For some authentication flows (e.g. permanent owner-only tokens) we have two meaningful JWTs, one as a bearer token and one as a session cookie (see T418042). Before we combine the information from both tokens, we should make sure that they actually belong to the same user by comparing the sub claims. This is complicated by the fact that they use different formats, something that the gateway ideally shouldn't have to know about.
Description
| Status | Subtype | Assigned | Task | ||
|---|---|---|---|---|---|
| Open | None | T399291 Epic: API Rate Limiting Architecture | |||
| Open | None | T412585 Epic: Enforce API rate limits (WE5.1.3c) | |||
| Open | None | T417779 rest gateway: enforce rate limits (stage two) | |||
| Resolved | daniel | T418042 rest gateway: use rlc from sessionJwt cookie even when a bearer token is used | |||
| Open | None | T418835 rest gateway: ensure sessionJwt matches bearer token |
Event Timeline
The prefix of the sub claim reflects the default CentralIdLookup of the given wiki, it's not affected by what kind of session handler generated it. So for SUL wikis it's always going to be mw:CentralAuth::.

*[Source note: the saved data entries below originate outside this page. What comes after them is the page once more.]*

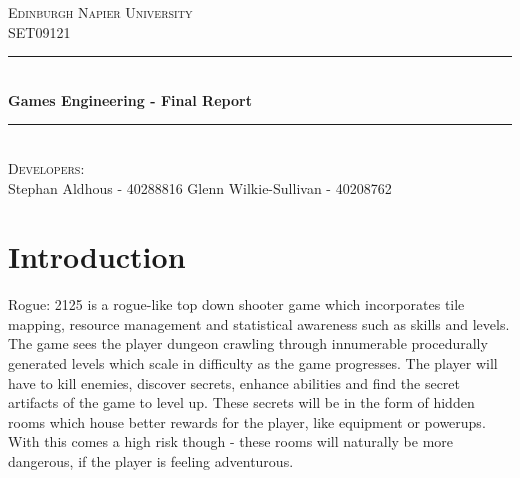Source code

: \documentclass[12pt]{article}
\begin{document}
\begin{titlepage}

\newcommand{\HRule}{\rule{\linewidth}{0.5mm}} %

\center %
 

\textsc{\LARGE Edinburgh Napier University}\\[1.5cm] %
\textsc{\large SET09121}\\[0.5cm] %


\HRule \\[0.4cm]
{ \huge \bfseries Games Engineering - Final Report}\\[0.4cm] %
\HRule \\[1.5cm]
 

\vfill %
\textsc{Developers:}\\[0.5cm]
Stephan Aldhous - 40288816
\linebreak
Glenn Wilkie-Sullivan - 40208762
\linebreak

\end{titlepage}

\section{Introduction}

Rogue: 2125 is a rogue-like top down shooter game which incorporates tile mapping, resource management and statistical awareness such as skills and levels. The game sees the player dungeon crawling through innumerable procedurally generated levels which scale in difficulty as the game progresses. The player will have to kill enemies, discover secrets, enhance abilities and find the secret artifacts of the game to level up. These secrets will be in the form of hidden rooms which house better rewards for the player, like equipment or powerups. With this comes a high risk though - these rooms will naturally be more dangerous, if the player is feeling adventurous. \linebreak
\end{document}
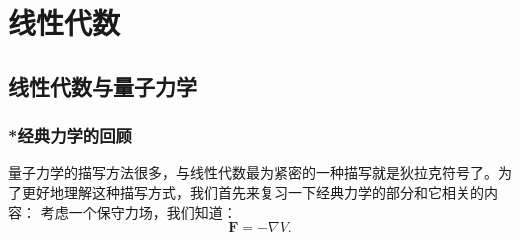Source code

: \documentclass[../main.tex]{subfiles}
\begin{document}
\setcounter{chapter}{2}
\chapter{线性代数}\label{cha:linear_algebra}
\section{线性代数与量子力学}
\subsection{*经典力学的回顾}
    量子力学的描写方法很多，与线性代数最为紧密的一种描写就是狄拉克符号了。为了更好地理解这种描写方式，我们首先来复习一下经典力学的部分和它相关的内容：
    考虑一个保守力场，我们知道：
    \begin{equation}
        \mathbf{F}= -\nabla V.
    \end{equation}
\biblio
\end{document}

...except for owner-only access tokens which do not use a prefix. But owner-only tokens are largely ignored so there shouldn't be anything needing to be combined in that case?
I guess this is not really true since the sub is taken from the access token, so you could e.g. rotate access tokens to get around the rate limit.

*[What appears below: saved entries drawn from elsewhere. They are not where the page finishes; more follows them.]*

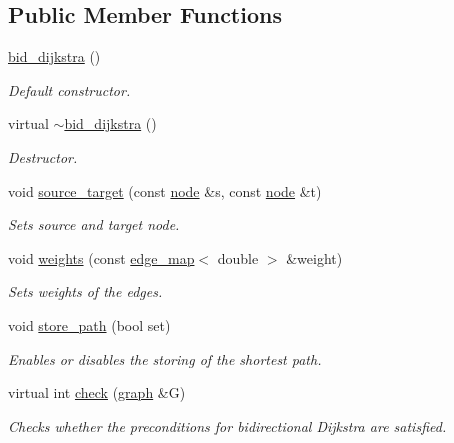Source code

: \subsection*{Public Member Functions}
\begin{DoxyCompactItemize}
\item 
\mbox{\hyperlink{classbid__dijkstra_a1f9ddd95b88b24f45afe0966c2ae181b}{bid\+\_\+dijkstra}} ()
\begin{DoxyCompactList}\small\item\em Default constructor. \end{DoxyCompactList}\item 
virtual \mbox{\hyperlink{classbid__dijkstra_a3d46b327a3a87ac874e3930227a13757}{$\sim$bid\+\_\+dijkstra}} ()
\begin{DoxyCompactList}\small\item\em Destructor. \end{DoxyCompactList}\item 
void \mbox{\hyperlink{classbid__dijkstra_a25dfbd432043e2e642e4dc71f4cb3208}{source\+\_\+target}} (const \mbox{\hyperlink{classnode}{node}} \&s, const \mbox{\hyperlink{classnode}{node}} \&t)
\begin{DoxyCompactList}\small\item\em Sets source and target node. \end{DoxyCompactList}\item 
void \mbox{\hyperlink{classbid__dijkstra_a33dd3a1cc5eb156b56a72235c9140e7d}{weights}} (const \mbox{\hyperlink{classedge__map}{edge\+\_\+map}}$<$ double $>$ \&weight)
\begin{DoxyCompactList}\small\item\em Sets weights of the edges. \end{DoxyCompactList}\item 
void \mbox{\hyperlink{classbid__dijkstra_a0032d9b44c8b3f6f5733ff3ef94cf169}{store\+\_\+path}} (bool set)
\begin{DoxyCompactList}\small\item\em Enables or disables the storing of the shortest path. \end{DoxyCompactList}\item 
virtual int \mbox{\hyperlink{classbid__dijkstra_a504aa04d114f27f2f886ee3b025ad95b}{check}} (\mbox{\hyperlink{classgraph}{graph}} \&G)
\begin{DoxyCompactList}\small\item\em Checks whether the preconditions for bidirectional Dijkstra are satisfied. \end{DoxyCompactList}\item 

\end{DoxyCompactItemize}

We could always put the owner-only-compatible user ID in a separate field if that makes life easier. In theory, there can be conflicts for that since different wikis use different ID systems. In practice, now that Wikitech has been merged into the SUL cluster, all non-SUL Wikimedia wikis are closed-registration and too small to have much use of OAuth so no need to worry about conflicts.
I'd say this is "nice to have". JWTs disagreeing on the user's identity should be rare, and the security impact is low.